Input data:
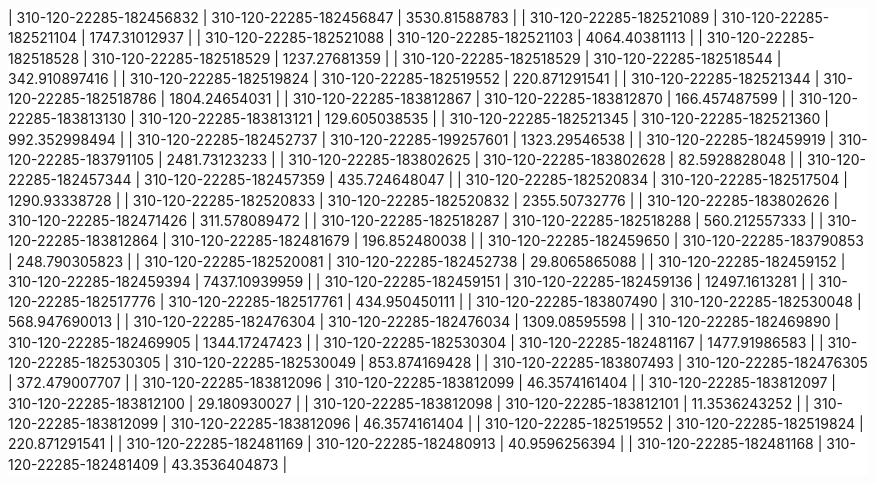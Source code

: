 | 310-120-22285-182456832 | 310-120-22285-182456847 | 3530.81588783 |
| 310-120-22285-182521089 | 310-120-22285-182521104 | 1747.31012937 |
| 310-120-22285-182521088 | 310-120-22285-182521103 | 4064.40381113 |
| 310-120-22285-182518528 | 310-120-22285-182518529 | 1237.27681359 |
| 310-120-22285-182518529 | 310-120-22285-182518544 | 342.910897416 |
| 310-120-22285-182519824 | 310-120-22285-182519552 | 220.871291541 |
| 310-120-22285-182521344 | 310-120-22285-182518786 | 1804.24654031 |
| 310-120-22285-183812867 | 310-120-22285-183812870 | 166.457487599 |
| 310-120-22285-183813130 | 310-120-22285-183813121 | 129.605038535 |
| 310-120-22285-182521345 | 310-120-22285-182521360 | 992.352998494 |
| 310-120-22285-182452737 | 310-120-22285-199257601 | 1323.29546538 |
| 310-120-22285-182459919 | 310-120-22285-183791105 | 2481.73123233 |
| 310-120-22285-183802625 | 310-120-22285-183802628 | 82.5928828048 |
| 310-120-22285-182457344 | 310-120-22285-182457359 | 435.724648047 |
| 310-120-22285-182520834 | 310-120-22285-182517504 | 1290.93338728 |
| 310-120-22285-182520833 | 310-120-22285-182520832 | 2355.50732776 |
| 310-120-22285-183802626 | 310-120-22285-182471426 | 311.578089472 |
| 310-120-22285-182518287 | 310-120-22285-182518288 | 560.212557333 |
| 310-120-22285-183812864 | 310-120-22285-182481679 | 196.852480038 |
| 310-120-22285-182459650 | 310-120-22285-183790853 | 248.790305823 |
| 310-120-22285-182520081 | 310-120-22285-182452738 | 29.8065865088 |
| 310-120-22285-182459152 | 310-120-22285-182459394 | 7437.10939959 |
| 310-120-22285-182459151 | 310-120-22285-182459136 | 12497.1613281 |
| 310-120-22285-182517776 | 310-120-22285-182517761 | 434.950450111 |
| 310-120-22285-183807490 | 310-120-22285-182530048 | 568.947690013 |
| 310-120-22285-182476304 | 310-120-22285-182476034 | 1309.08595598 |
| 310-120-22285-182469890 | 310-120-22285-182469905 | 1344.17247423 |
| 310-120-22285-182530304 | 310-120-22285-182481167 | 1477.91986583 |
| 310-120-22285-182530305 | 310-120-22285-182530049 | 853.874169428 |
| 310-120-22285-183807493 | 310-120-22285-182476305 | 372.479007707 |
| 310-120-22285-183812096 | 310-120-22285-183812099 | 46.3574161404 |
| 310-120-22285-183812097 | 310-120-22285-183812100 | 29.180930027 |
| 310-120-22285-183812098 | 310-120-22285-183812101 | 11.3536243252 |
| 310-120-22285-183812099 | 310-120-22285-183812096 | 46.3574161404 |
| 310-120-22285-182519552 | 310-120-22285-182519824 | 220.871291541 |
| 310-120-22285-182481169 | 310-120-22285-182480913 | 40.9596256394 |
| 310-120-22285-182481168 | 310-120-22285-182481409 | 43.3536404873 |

...

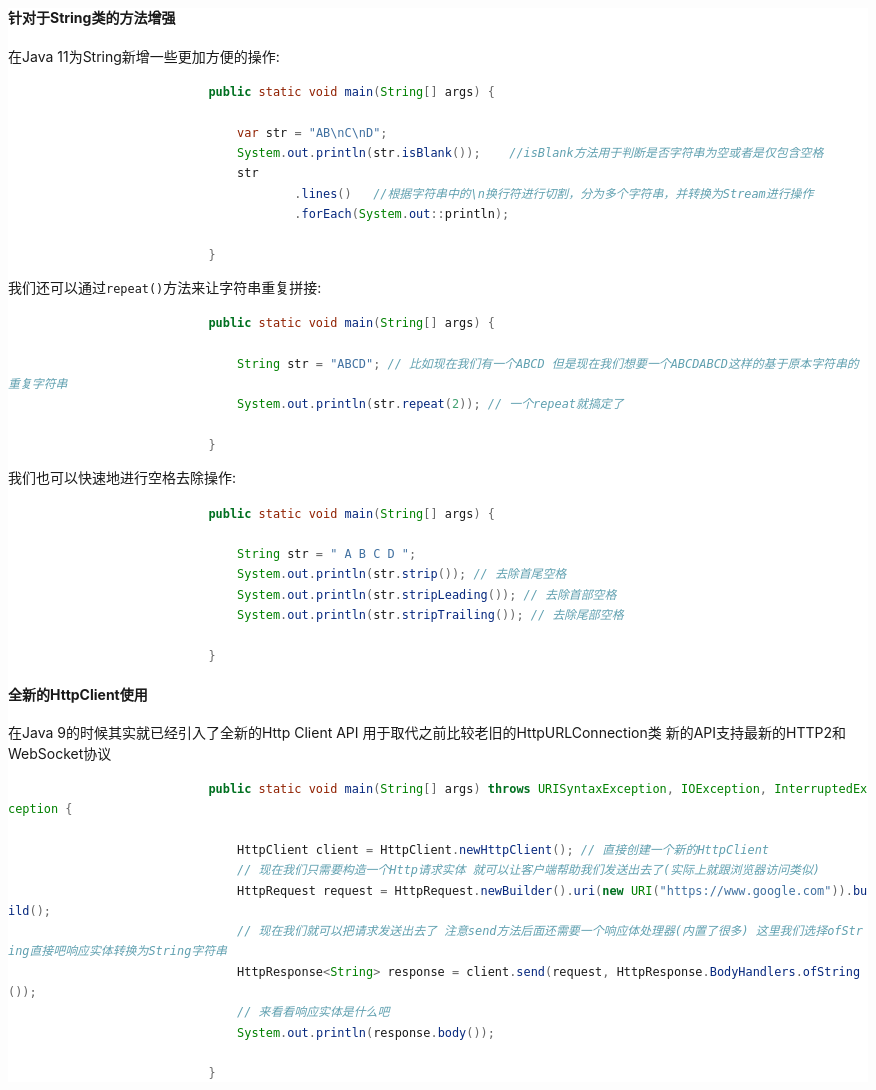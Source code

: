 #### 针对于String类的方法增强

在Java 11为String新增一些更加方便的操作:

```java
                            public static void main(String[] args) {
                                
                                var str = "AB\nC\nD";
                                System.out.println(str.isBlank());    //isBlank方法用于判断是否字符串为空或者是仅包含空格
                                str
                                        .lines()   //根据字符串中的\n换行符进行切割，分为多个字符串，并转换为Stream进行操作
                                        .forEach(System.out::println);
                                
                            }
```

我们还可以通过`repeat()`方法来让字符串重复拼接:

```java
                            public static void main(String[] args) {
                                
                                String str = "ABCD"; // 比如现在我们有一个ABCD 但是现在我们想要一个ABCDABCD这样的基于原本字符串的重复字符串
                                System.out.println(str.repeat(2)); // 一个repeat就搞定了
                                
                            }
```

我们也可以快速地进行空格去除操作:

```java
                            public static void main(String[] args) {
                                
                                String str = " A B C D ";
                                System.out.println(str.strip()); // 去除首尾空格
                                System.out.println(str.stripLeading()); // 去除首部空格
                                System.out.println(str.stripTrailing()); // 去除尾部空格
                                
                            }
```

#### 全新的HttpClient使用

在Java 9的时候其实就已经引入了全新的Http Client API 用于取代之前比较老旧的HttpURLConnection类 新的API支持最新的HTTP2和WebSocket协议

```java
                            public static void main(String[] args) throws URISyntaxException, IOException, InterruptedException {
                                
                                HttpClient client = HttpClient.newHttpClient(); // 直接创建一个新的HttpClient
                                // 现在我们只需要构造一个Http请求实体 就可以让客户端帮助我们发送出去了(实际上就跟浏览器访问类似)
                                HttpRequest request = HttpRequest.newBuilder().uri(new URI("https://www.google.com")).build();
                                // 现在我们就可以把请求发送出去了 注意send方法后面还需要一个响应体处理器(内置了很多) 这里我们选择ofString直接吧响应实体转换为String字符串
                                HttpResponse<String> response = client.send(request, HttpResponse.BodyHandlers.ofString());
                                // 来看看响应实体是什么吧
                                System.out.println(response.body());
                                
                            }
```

What is expected: Whenever a line in the material above holds the string "response", copy that line in full.

Answer to this exercise:
                                HttpResponse<String> response = client.send(request, HttpResponse.BodyHandlers.ofString());
                                System.out.println(response.body());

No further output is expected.